The movie theater located in that city is on the opposite spectrum of the fine culture offered by the University. The owners of that theater seem interested in only showing the biggest films possible on multiple screens. Although, this continues to leave me flumouxed after seeing The Simpsons Movie on it’s opening weekend in an empty theater, which was one of three it was being shown on. I was rather thrilled when I discovered that they were airing the HD Live series of the Metropolitan Opera on certain Saturdays.

As I’ve recanted earlier on this blog, the operas are $20, something Marcus Theaters, which is the chain the theater belongs to, failed to tell me on their website. This is not a price that Fantom, the distributor, is charging. According to Fantom’s website, prices vary by theaters.

There may be some people who enjoy opera enough, and can afford the price, to go and see these at the College Square Theater. While I greatly enjoy opera, I can’t afford this, especially during months where they show two operas. I need money to buy tickets to review plays which is what I’m a bit more concerned with. You can get discounted vouchers from Iowa Public Radio, lowering the price to $12. (See this website.) These vouchers, however, are in limited quantity and if you’re not the first, you still have to pay $20.

What are those craving culture or opera in the Waterloo-Cedar Falls area to do?

Well, Iowa Public Radio broadcasts the operas live every Saturday at 12 p.m.

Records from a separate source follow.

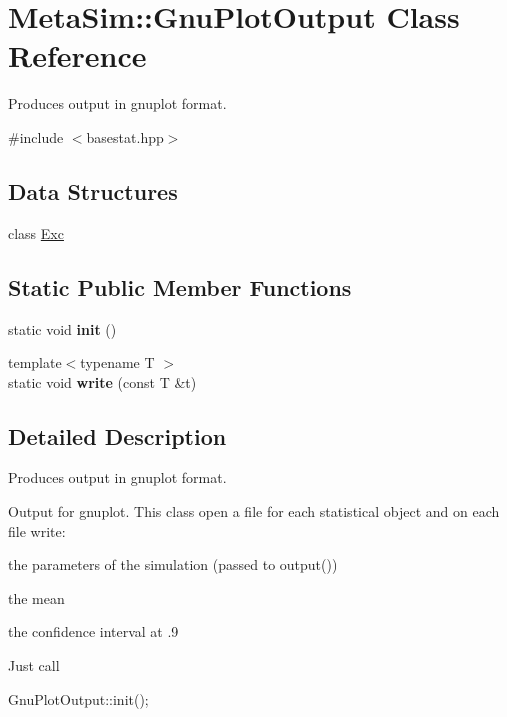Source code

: \hypertarget{classMetaSim_1_1GnuPlotOutput}{}\section{Meta\+Sim\+:\+:Gnu\+Plot\+Output Class Reference}
\label{classMetaSim_1_1GnuPlotOutput}


Produces output in gnuplot format.  




{\ttfamily \#include $<$basestat.\+hpp$>$}

\subsection*{Data Structures}
\begin{DoxyCompactItemize}
\item 
class \hyperlink{classMetaSim_1_1GnuPlotOutput_1_1Exc}{Exc}
\end{DoxyCompactItemize}
\subsection*{Static Public Member Functions}
\begin{DoxyCompactItemize}
\item 
static void {\bfseries init} ()
\item 
{\footnotesize template$<$typename T $>$ }\\static void {\bfseries write} (const T \&t)
\end{DoxyCompactItemize}


\subsection{Detailed Description}
Produces output in gnuplot format. 

Output for gnuplot. This class open a file for each statistical object and on each file write\+:


\begin{DoxyItemize}
\item the parameters of the simulation (passed to output()) 
\item the mean 
\item the confidence interval at .9 
\end{DoxyItemize}

Just call


\begin{DoxyPre} GnuPlotOutput::init(); \end{DoxyPre}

Sure, you’re not getting to watch the operas and there is no translation, but it’s free and live. And listening to it in the comfort of your home sure beats sitting in a movie theater where people wanting to see Bolt will come in before the opera’s over.

PBS also airs several Met operas months after they close, but again, it’s free and in the comfort of your home. (FYI: La Damnation De Faust airs Feb. 28 at noon eastern.) My mother has pointed out, on this topic, that something she sees as a downside of watching a filmed opera is that you have to watch what the director wants you to watch, something you have the freedom of when watching it un-filmed. If this bothers you, wouldn’t it be better to watch it without paying for it?

By the way, I have yet to speak to an individual that would pay $20 for an opera at the movie theater. In fact, most people were aghast at this price and these were people both with high brow tastes and those that would probably be considered an average movie going audience.

What it boils down to is that especially now with the sinking economy, this is not reasonable. For so many of us, we’ll just wait for an opera to air on PBS, where it will be more comfortable and free.